In some ways, though, Kennedy's breach was not remarkable at all, but emblematic of the harsh and contemptuous treatment dished out to those on the wrong side of the drug war. We shouldn't be surprised that the drug war can vanquish the impartiality of a respected jurist when it routinely undermines so much else that we value. Most obviously, it trumps liberty; the drug war has given us the most incarcerated population in the industrialized world, with one-quarter of our 2 million inmates imprisoned for nonviolent drug offenses, and over 1.2 million arrests annually for drug possession alone.

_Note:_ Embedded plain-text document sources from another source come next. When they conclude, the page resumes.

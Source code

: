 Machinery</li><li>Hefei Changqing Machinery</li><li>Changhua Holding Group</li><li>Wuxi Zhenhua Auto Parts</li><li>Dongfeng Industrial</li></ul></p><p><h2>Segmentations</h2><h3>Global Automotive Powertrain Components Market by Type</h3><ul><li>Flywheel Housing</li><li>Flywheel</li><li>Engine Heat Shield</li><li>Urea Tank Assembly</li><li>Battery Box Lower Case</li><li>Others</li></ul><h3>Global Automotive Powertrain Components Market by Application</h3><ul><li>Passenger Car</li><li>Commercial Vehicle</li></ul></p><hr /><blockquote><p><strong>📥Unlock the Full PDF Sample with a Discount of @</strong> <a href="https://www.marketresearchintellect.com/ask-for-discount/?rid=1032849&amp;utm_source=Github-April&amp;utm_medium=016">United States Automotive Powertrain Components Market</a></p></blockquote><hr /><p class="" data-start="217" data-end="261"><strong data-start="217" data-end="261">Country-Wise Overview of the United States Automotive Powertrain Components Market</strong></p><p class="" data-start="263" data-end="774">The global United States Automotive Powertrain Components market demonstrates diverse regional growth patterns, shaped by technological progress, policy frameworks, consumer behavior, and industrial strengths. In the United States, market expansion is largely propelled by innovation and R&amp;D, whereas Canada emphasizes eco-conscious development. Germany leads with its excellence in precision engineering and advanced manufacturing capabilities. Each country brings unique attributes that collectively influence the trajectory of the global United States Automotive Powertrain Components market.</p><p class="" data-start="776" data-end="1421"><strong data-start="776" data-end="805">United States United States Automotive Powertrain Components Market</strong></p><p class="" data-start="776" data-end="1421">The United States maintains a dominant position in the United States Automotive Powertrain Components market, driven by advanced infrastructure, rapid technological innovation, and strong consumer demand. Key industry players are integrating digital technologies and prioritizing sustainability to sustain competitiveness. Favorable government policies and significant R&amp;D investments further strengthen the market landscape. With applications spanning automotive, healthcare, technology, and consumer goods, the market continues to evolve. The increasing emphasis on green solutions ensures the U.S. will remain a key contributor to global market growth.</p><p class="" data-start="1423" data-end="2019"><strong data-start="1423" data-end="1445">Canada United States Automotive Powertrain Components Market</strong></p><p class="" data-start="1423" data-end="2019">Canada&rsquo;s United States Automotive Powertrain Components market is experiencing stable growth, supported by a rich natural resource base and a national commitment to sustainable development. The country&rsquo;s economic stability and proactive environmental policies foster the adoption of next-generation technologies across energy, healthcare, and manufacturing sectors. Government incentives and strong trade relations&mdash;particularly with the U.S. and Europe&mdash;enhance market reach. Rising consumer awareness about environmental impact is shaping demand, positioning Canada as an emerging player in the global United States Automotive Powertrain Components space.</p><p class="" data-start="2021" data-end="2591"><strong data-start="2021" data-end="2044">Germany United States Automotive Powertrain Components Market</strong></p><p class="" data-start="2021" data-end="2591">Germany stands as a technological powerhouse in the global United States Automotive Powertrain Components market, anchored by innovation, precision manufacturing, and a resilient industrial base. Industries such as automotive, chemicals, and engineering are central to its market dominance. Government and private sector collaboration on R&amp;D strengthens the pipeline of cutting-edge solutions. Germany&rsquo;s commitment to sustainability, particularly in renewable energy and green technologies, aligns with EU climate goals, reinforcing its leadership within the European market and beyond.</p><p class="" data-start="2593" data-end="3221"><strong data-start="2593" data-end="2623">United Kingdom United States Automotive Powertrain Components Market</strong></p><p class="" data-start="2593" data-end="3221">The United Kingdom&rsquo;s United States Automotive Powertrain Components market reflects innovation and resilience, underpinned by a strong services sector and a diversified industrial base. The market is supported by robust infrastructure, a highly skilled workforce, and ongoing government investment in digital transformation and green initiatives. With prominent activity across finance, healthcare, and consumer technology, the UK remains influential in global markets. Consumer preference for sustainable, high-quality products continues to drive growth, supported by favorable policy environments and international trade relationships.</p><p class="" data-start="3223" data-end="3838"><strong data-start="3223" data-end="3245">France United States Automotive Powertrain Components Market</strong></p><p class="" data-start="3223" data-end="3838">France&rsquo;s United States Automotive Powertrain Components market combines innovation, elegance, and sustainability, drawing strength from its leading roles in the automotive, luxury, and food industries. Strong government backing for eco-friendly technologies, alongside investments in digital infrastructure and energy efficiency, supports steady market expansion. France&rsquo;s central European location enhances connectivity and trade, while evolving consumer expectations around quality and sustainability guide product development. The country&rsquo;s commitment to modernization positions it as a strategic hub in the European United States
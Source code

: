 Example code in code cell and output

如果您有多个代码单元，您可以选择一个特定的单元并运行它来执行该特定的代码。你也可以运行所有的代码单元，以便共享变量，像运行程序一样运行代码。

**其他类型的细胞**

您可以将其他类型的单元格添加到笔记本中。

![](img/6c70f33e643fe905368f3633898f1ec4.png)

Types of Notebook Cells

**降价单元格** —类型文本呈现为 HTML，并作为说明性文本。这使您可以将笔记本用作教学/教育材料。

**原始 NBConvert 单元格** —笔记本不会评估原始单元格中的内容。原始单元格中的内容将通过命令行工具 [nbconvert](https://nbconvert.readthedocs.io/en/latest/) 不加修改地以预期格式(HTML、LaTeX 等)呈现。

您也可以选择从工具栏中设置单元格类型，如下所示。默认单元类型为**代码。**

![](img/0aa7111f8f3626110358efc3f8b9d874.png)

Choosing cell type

It also trumps much of our national agenda. There's the drug exception to public health: Federal law denies health benefits and food stamps to ex-drug offenders. Equal justice? African-Americans comprise 13 percent of all monthly drug users but 74 percent of those imprisoned for drug possession. Homelessness? Last month the Supreme Court unanimously ruled that families can be evicted from public housing on the basis of their child's use of drugs, even if it takes place out of the house and the family knows nothing about it. Compassion? Consider the Justice Department's aggressive effort to ensure that cancer patients don't get the medical marijuana that could alleviate their pain. In short, the dehumanizing prejudice once conveyed by the epithet "junkie" remains entrenched 50 years later, promoting a thoughtless disregard for the lives and welfare of those Justice Kennedy now calls "druggies."
In recent years students have become targets of the drug war too. Many thousands of students have been forced to forgo college by a federal law that denies them college loans because they were once convicted of a drug offense, and thousands more have been removed from secondary education under the zero-tolerance drug possession punishments that exist in 90 percent of public schools. The court now seems poised to decide that even without any grounds for suspicion, all students are suspect. By most accounts, Kennedy will be casting the deciding vote -- a vote that will transmute Kennedy's unfounded assumptions about Lindsay Earls and "druggie schools" into an unfounded constitutional presumption about all schoolchildren.
Justice Felix Frankfurter once wrote that when a judge cannot "think dispassionately and submerge private feeling" he should recuse himself. The occasion was a case concerning the constitutionality of employing Muzak on D.C. buses, an innovation the justice detested. He looked into himself and found his "feelings so strongly engaged" that he should not participate in the judgment. In recusing himself, Justice Frankfurter honored the court and its commitment to "the rule of law, not men." Justice Kennedy would do well to follow his example.